Heralded by high-decibel discussion, including a New York Times Magazine cover story, before its release, “Where the Wild Things Are” is directed by the eccentric Spike Jonze, based on a screenplay by Dave Eggers and produced by, among others, Tom Hanks and Sendak himself. All that, along with the movie’s star-power cast, is throwing the 81-year-old Brooklyn-born child of Jewish immigrants into an unprecedented spotlight.
But the San Francisco exhibit There’s a Mystery There: Sendak on Sendak, which opened on September 8, shows that the man whose most famous book was regarded as too scary for children by psychologist Bruno Bettelheim is in fact a great documentarian of how the nightmares of childhood are overcome.
Since 1951, Sendak has written and illustrated more than 100 children’s books and also has designed sets and costumes for operas, ballets and stage plays, some of the performances based on his own stories. His life and work invite renewed attention with There’s a Mystery There.
The San Francisco exhibit samples decades of Sendak’s gorgeous watercolors, pen and ink drawings, preliminary sketches and mock-ups of books, all on loan from the Rosenbach Museum & Library of Philadelphia. Sendak’s parents came from Eastern Europe and he incorporates some of his family’s history (and the faces of some relatives) into his art. The Contemporary Jewish Museum exhibit illuminates personal aspects of Sendak’s creativity as it explores the artist’s biography, his process and his sources of inspiration. This personal background, which could be called his own “Other Story,” can be detected within his storybooks; it includes Sendak’s loss of relatives in Poland during the Holocaust, and his father’s tales of shtetl life.
A fascinating, never published mock-up for the dust jacket of Isaac Bashevis Singer’s “Zlateh the Goat and Other Stories” (1966) portrays seven bearded, befuddled fools of Chelm standing over the book title, “The Devil’s Trick and Other Stories.” The book subsequently was re-titled and given a cover picture of a boy greeting a goat. (Perhaps someone didn’t want any reference made to the devil in a children’s book title; there’s a mystery here.) Sendak grew up in a household where Yiddish was spoken and Eastern European family life had not been forgotten. He pays tribute to shtetl culture with evocative black-and-white drawings for the Singer book and for “In Grandpa’s House” (1985), based on his father’s tales.
Another intriguing celebration of Jewish identity can be seen in the 1979 list of characters for an opera based on “Where the Wild Things Are.” Sendak called the opera’s female Wild Thing Tzippy and gave the bearded Wild Thing his own Yiddish name, Moishe.

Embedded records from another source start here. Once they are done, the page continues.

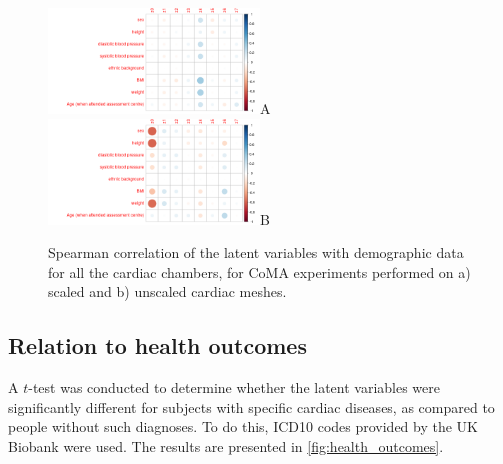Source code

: \begin{figure}[ht!]
\includegraphics[width=0.5\textwidth]{figs/correlation/experiment_1_vs_demographic_data}A
\includegraphics[width=0.5\textwidth]{figs/correlation/experiment_2_vs_demographic_data}B
\caption{Spearman correlation of the latent variables with demographic data for all the cardiac chambers, for CoMA experiments performed on a) scaled and b) unscaled cardiac meshes.}
\label{fig:relation_to_demographic}
\end{figure}

\subsection*{Relation to health outcomes}
A $t$-test was conducted to determine whether the latent variables were significantly different for subjects with specific cardiac diseases, as compared to people without such diagnoses. To do this, ICD10 codes provided by the UK Biobank were used. The results are presented in \ref{fig:health_outcomes}.



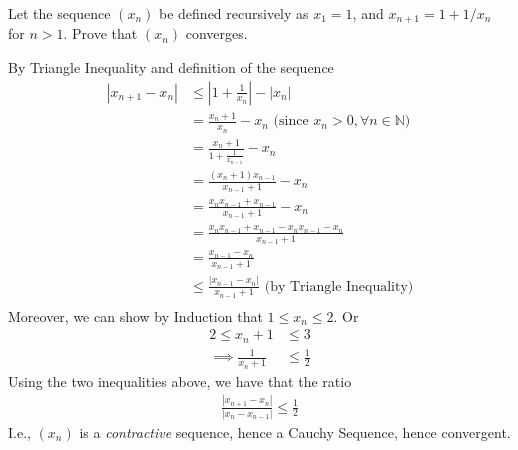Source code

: \documentclass[boxes, qed]{homework}
\begin{document}
\begin{problem}Let the sequence $(x_n)$ be defined recursively 
  as $x_1=1$, and $x_{n+1}=1+1/x_n$ for $n>1$. Prove that $(x_n)$ converges.
\end{problem}
\begin{solution}By Triangle Inequality and definition of the sequence
  \begin{align*}
    |x_{n+1}-x_n| 
      &\le |1+\frac{1}{x_n}| - |x_n|\\
      &= \frac{x_n+1}{x_n} - x_n
        \text{ (since $x_n>0, \forall{n\in{\mathbb{N}}}$)}\\
      &= \frac{x_n+1}{1+\frac{1}{x_{n-1}}} - x_n\\
      &= \frac{(x_n+1)x_{n-1}}{x_{n-1}+1} - x_n\\
      &= \frac{x_n x_{n-1} + x_{n-1}}{x_{n-1}+1} - x_n\\
      &= \frac{x_n x_{n-1} + x_{n-1} - x_n x_{n-1} -x_n}{x_{n-1}+1}\\
      &= \frac{x_{n-1} - x_n}{x_{n-1}+1}\\
      &\le \frac{|x_{n-1} - x_n|}{x_{n-1}+1}
        \text{ (by Triangle Inequality)}\\
  \end{align*}
  Moreover, we can show by Induction that
  $1\le{x_n}\le{2}$. Or
  \begin{align*}
    2 \le x_n+1 &\le 3\\
    \implies \frac{1}{x_n+1} &\le \frac{1}{2}
  \end{align*}
  Using the two inequalities above, we have that the ratio
  \begin{align*}
    \frac{|x_{n+1}-x_n|}{|x_n - x_{n-1}|}
      \le \frac{1}{2}
  \end{align*}
  I.e., $(x_n)$ is a \textit{contractive} sequence, hence a Cauchy Sequence, hence convergent.
\end{solution}
\end{document}
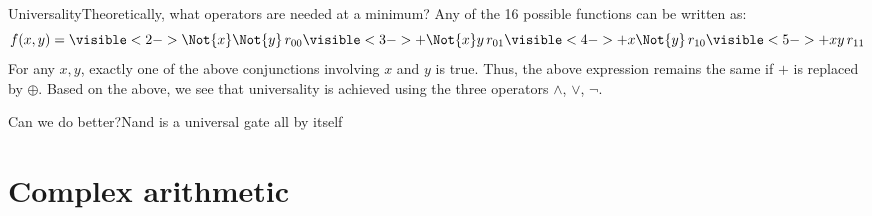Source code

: \begin{frame}{Universality}{Theoretically, what operators are needed at a minimum?}
\MedSkip{}
Any of the 16 possible functions can be written as:
\[
f(x,y) = \visible<2->{\Not{x}\Not{y}\,r_{00}}\visible<3->{ +\Not{x}y \,r_{01} }\visible<4->{+ x\Not{y}\, r_{10} }\visible<5->{+xy \,r_{11} }
\]
For any $x,y$, exactly one of the above conjunctions involving $x$ and $y$ is true.  Thus, the above expression remains the same if $+$ is replaced by $\oplus$.  
\MedSkip{}
Based on the above, we see that universality is achieved using the three operators $\wedge$, $\vee$, $\neg$.
\end{frame}



\begin{frame}{Can we do better?}{Nand is a universal gate all by itself}

\end{frame}

\section{Complex arithmetic}

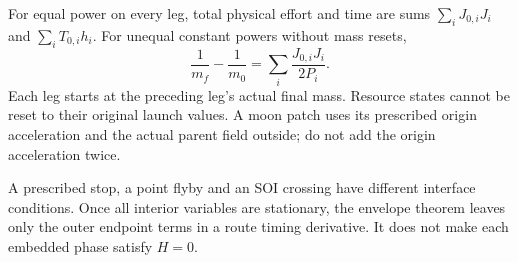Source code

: For equal power on every leg, total physical effort and time are sums
$\sum_i J_{0,i}J_i$ and $\sum_i T_{0,i}h_i$.
For unequal constant powers without mass resets,
\begin{equation}
 \frac1{m_f}-\frac1{m_0}
 =\sum_i\frac{J_{0,i}J_i}{2P_i}.
 \label{eq:route_mass}
\end{equation}
Each leg starts at the preceding leg's actual final mass.
Resource states cannot be reset to their original launch values.
A moon patch uses its prescribed origin acceleration and the actual
parent field outside; do not add the origin acceleration twice.

A prescribed stop, a point flyby and an SOI crossing have different
interface conditions. Once all interior variables are stationary,
the envelope theorem leaves only the outer endpoint terms in a route
timing derivative. It does not make each embedded phase satisfy $H=0$.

In a videotaped discussion of that production, he humorously admits that the opera’s premiere was “ghastly”: Actors nearly suffocated in the costumes Sendak designed, and children in the audience laughed most when one Wild Thing accidentally fell offstage into the orchestra pit. Sendak also confesses that the opera’s Wild Things “were saying terrible things” such as “wildechaya” (“wild kid or adult”) in Yiddish as part of their libretto.
Far more than Wild Things can be seen at the Contemporary Jewish Museum, which displays more than 130 Sendak illustrations in four distinct, thematic groups: “Kids: Innocence and Experience,” “Beasts of Burden,” “Influences: Friends, Family and Inspirations” and “Settings”; each grouping facilitates discussion in captions and video interviews of “The Other Story” — the story behind his work. I would have added at least a fifth theme of “Social Justice for Children,” as it emerges strongly in some of the drawings for “Brundibar” (2003) and “We Are All in the Dumps With Jack and Guy” (1993). “Dumps,” a tale replete with kidnappers, AIDS news and kids living next to large rats, turns the attention of parents and children to uncomfortable social situations — as do a number of Sendak’s stories.
The discomfort caused by some of the stories — Sendak’s deployment of monsters and brutes only a child can tame — may be part of their attraction. Other Sendak stories of homelessness and kidnapping, and his modern equivalents of Brothers Grimm barbarisms, could keep a child awake, too, as the books explore childhood fears in a universal picture language. But the innocents in the stories survive, and even thrive on challenges they face and so do those reading the stories. Moreover, once Sendak’s drawings are removed from the narrative action and framed individually on a museum wall, they seem less likely to disturb viewers than to enchant them with antic humor, color and invention.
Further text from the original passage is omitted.